Testing Strategy for Bedrock Budgeteer

Overview

Comprehensive testing strategy covering unit tests, integration tests, and validation procedures for the CDK infrastructure and application components.

Testing Levels

1. Unit Tests (CDK Infrastructure)

Purpose: Validate CloudFormation template synthesis and resource configurations Framework: pytest + aws_cdk.assertions Location: app/tests/unit/

Test Categories

Stack Synthesis Tests

Verify stack synthesizes without errors
Validate resource counts and types
Check environment-specific configurations

Resource Configuration Tests

DynamoDB table properties and GSIs
IAM roles and policy attachments
CloudWatch log groups and retention
SNS topics and subscriptions
SSM parameters and values

Security Tests

IAM permission validation
Encryption configuration verification
Resource access patterns

Compliance Tests

Required tag validation
Removal policy verification
Environment isolation checks

Running Unit Tests

cd app
python -m pytest tests/unit/ -v

2. Integration Tests

Purpose: Test component interactions and AWS service integrations Framework: pytest + boto3 Location: app/tests/integration/

Test Categories

Service Integration Tests

Lambda → DynamoDB operations
EventBridge → Lambda triggers
Step Functions → Lambda invocations

Configuration Tests

SSM Parameter Store access
Environment-specific behavior
Cross-service communication

Monitoring Tests

CloudWatch metrics collection
Alarm trigger validation
Dashboard functionality

Running Integration Tests

cd app
AWS_PROFILE=dev python -m pytest tests/integration/ -v

3. End-to-End Tests

Purpose: Validate complete workflows in deployed environments Framework: pytest + boto3 + custom test harness Location: tests/e2e/

Test Scenarios

User budget setup and monitoring
Usage tracking and cost calculation
Budget threshold alerts
Account suspension workflow
Budget restoration process
AgentCore lifecycle detection and budget initialization
AgentCore usage attribution via role ARN matching
AgentCore suspension and restoration workflows

4. AgentCore Test Coverage

Purpose: Validate AgentCore budgeting feature including Lambda code, CDK constructs, IAM utilities, feature flags, and usage routing Framework: pytest + moto + aws_cdk.assertions Location: app/tests/unit/ Total: 64 tests across 6 test files

Test Files

test_agentcore_setup.py (11 tests)

Agent lifecycle event detection (CreateAgent, UpdateAgent)
Budget record initialization with default limits
Agent-to-role-ARN mapping persistence
Duplicate agent handling and idempotency
Invalid event payload handling

test_agentcore_budget_monitor.py (13 tests)
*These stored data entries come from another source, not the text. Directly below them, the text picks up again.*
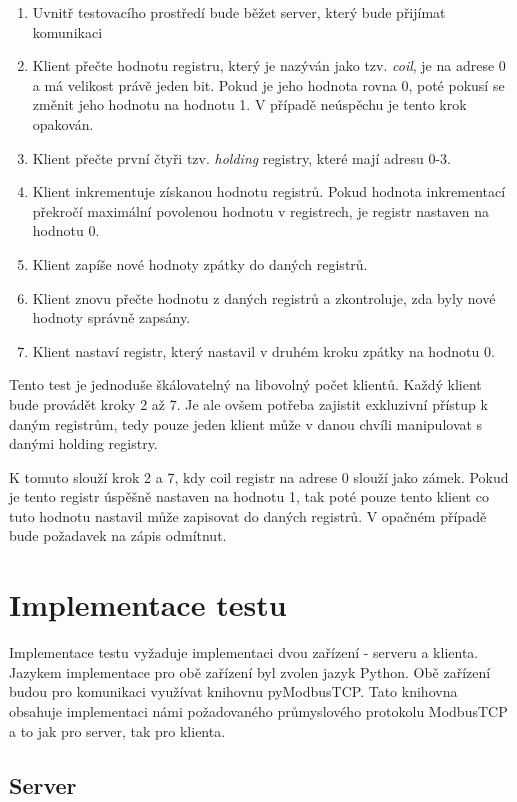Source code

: \begin{enumerate}
    \item Uvnitř testovacího prostředí bude běžet server, který bude přijímat komunikaci
    \item Klient přečte hodnotu registru, který je nazýván jako tzv. \textit{coil}, je na adrese 0 a má velikost právě jeden bit. Pokud je jeho hodnota rovna 0, poté pokusí se změnit jeho hodnotu na hodnotu 1. V případě neúspěchu je tento krok opakován.
    \item Klient přečte první čtyři tzv. \textit{holding} registry, které mají adresu 0-3. 
    \item Klient inkrementuje získanou hodnotu registrů. Pokud hodnota inkrementací překročí maximální povolenou hodnotu v registrech, je registr nastaven na hodnotu 0.
    \item Klient zapíše nové hodnoty zpátky do daných registrů.
    \item Klient znovu přečte hodnotu z daných registrů a zkontroluje, zda byly nové hodnoty správně zapsány.
    \item Klient nastaví registr, který nastavil v druhém kroku zpátky na hodnotu 0.
\end{enumerate}

Tento test je jednoduše škálovatelný na libovolný počet klientů. Každý klient bude provádět kroky 2 až 7. Je ale ovšem potřeba zajistit exkluzivní přístup k daným registrům, tedy pouze jeden klient může v danou chvíli manipulovat s danými holding registry. 

K tomuto slouží krok 2 a 7, kdy coil registr na adrese 0 slouží jako zámek. Pokud je tento registr úspěšně nastaven na hodnotu 1, tak poté pouze tento klient co tuto hodnotu nastavil může zapisovat do daných registrů. V opačném případě bude požadavek na zápis odmítnut.

\section{Implementace testu}

Implementace testu vyžaduje implementaci dvou zařízení - serveru a klienta. Jazykem implementace pro obě zařízení byl zvolen jazyk Python. Obě zařízení budou pro komunikaci využívat knihovnu pyModbusTCP. Tato knihovna obsahuje implementaci námi požadovaného průmyslového protokolu ModbusTCP a to jak pro server, tak pro klienta.
 
\subsection{Server}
Scheduled scan of agent budgets (5-minute interval)
Threshold evaluation (warning at 70%, critical at 90%, exceeded at 100%)
Grace period initiation and expiry logic
Suspension event publishing to EventBridge
Budget refresh date detection and restoration event publishing

test_agentcore_budget_manager.py (10 tests)
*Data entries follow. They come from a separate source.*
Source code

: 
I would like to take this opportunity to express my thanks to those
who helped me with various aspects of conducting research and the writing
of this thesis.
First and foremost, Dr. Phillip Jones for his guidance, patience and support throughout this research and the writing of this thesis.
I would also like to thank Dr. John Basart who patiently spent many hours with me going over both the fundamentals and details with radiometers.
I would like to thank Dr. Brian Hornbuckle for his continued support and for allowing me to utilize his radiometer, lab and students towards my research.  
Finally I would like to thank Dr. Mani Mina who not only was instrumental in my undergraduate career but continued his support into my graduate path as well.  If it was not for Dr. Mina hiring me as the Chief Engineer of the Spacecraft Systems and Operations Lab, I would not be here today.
Budget limit creation and updates
Budget period reset logic
Spent amount accumulation and tracking
Status transitions (active, warning, grace_period, suspended)
Budget refresh period configuration

test_agentcore_iam_utilities.py (14 tests)

Execution role policy attachment and detachment
Policy backup before suspension
Policy restoration from backup
Error handling for missing roles and policies
Cross-account role ARN validation

test_agentcore_usage_routing.py (12 tests)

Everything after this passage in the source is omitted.